Q1 2012 Revenue by Product

  • Desktops: $1.94 billion, up 12 percent from $1.73 billion a year earlier.
  • Portables: $4.66 billion, up 26 percent from $3.7 billion a year earlier.
  • iPod: $2.53 billion, down 26 percent from $3.43 billion a year earlier.
  • Music: $2.03 billion, up 42 percent from $1.43 billion a year earlier.
  • iPhone: $24.42 billion, up 133 percent from $10.5 billion a year earlier.
  • iPad: $9.15 billion, up 99 percent from $4.6 billion a year earlier.
  • Peripherals: $766 million, up 29 percent from $593 million a year earlier.
  • Software & Services: $844 million, up 7 percent from $786 million a year earlier.
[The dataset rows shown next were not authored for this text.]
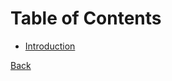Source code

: # Table of Contents

* [Introduction](https://github.com/sipavlovic/articles/blob/main/text/0000_Intro/intro_en.md)

[Back](README.md)
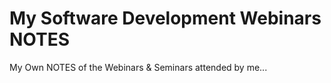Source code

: # My Software Development Webinars NOTES
My Own NOTES of the Webinars &amp; Seminars attended by me...

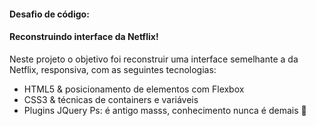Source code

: #### Desafio de código:

#### Reconstruindo interface da Netflix!

Neste projeto o objetivo foi reconstruir uma interface semelhante a da Netflix, responsiva, com as seguintes tecnologias:

 - HTML5  & posicionamento de elementos com Flexbox
 - CSS3   & técnicas de containers e variáveis 
 - Plugins JQuery      Ps: é antigo masss, conhecimento nunca é demais 💟 


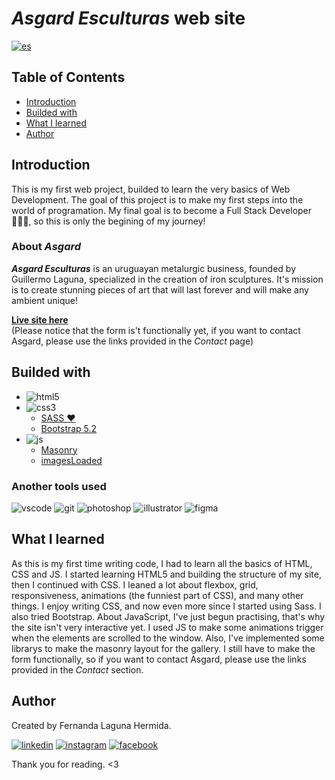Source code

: # *Asgard Esculturas* web site

[![es]](./README.es.md)

## Table of Contents
- [Introduction](#introduction)
- [Builded with](#buided-with)
- [What I learned](#what-i-learned)
- [Author](#author)

## Introduction

This is my first web project, builded to learn the very basics of Web Development. The goal of this project is to make my first steps into the world of programation. My final goal is to become a Full Stack Developer 👩🏻‍💻, so this is only the begining of my journey!

### About *Asgard*

***Asgard Esculturas*** is an uruguayan metalurgic business, founded by Guillermo Laguna, specialized in the creation of iron sculptures. It's mission is to create stunning pieces of art that will last forever and will make any ambient unique! 

[**Live site here**](https://asgardesculturas.netlify.app)  
(Please notice that the form is't functionally yet, if you want to contact Asgard, please use the links provided in the *Contact* page)

## Builded with

- ![html5]
- ![css3]
    - [SASS ♥](https://sass-lang.com)
    - [Bootstrap 5.2](https://getbootstrap.com)
- ![js]
    - [Masonry](https://masonry.desandro.com)
    - [imagesLoaded](https://imagesloaded.desandro.com)

### Another tools used

![vscode] ![git] ![photoshop] ![illustrator] ![figma]

## What I learned

As this is my first time writing code, I had to learn all the basics of HTML, CSS and JS.
I started learning HTML5 and building the structure of my site, then I continued with CSS. I leaned a lot about flexbox, grid, responsiveness, animations (the funniest part of CSS), and many other things. I enjoy writing CSS, and now even more since I started using Sass. I also tried Bootstrap. 
About JavaScript, I've just begun practising, that's why the site isn't very interactive yet. I used JS to make some animations trigger when the elements are scrolled to the window. Also, I've implemented some librarys to make the masonry layout for the gallery. I still have to make the form functionally, so if you want to contact Asgard, please use the links provided in the *Contact* section.

## Author

Created by Fernanda Laguna Hermida.

[![linkedin]](https://www.linkedin.com/in/ferlagher) [![instagram]](https://www.instagram.com/ferlagher) [![facebook]](https://www.facebook.com/ferlagher)

Thank you for reading. <3

[es]: https://img.shields.io/badge/README-Español-red
[screenshot]: images/screenshot.png
[repo-size]: https://img.shields.io/github/repo-size/ferlagher/Asgard-Laguna?color=red&style=flat-square
[total-lines]: https://img.shields.io/tokei/lines/github/ferlagher/Asgard-Laguna?color=red&style=flat-square
[css3]: https://img.shields.io/badge/CSS3-1572B6?style=for-the-badge&logo=css3&logoColor=white
[html5]: https://img.shields.io/badge/HTML5-E34F26?style=for-the-badge&logo=html5&logoColor=white
[js]: https://img.shields.io/badge/JavaScript-323330?style=for-the-badge&logo=javascript&logoColor=F7DF1E
[git]: https://img.shields.io/badge/GIT-E44C30?style=flat-square&logo=git&logoColor=white
[photoshop]: https://img.shields.io/badge/Adobe%20Photoshop-31A8FF?style=flat-square&logo=Adobe%20Photoshop&logoColor=white
[illustrator]: https://img.shields.io/badge/Adobe%20Illustrator-FF9A00?style=flat-square&logo=adobe%20illustrator&logoColor=white
[figma]: https://img.shields.io/badge/Figma-F24E1E?style=flat-square&logo=figma&logoColor=white
[vscode]: https://img.shields.io/badge/VSCode-0078D4?style=flat-square&logo=visual%20studio%20code&logoColor=white
[linkedin]: https://img.shields.io/badge/LinkedIn-0077B5?style=flat-square&logo=linkedin&logoColor=white
[instagram]: https://img.shields.io/badge/Instagram-E4405F?style=flat-square&logo=instagram&logoColor=white
[facebook]: https://img.shields.io/badge/Facebook-1877F2?style=flat-square&logo=facebook&logoColor=white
iPhone. Apple shipped 37.04 million iPhones worldwide during fiscal first quarter, up from 16.24 million iPhones a year earlier. That's a 128 percent increase, year over year. Wall Street analyst average estimate was about 32.5 million units. Apple counts shipments into the channel, typically making them several million units higher than numbers released by Gartner, which measures actual sales.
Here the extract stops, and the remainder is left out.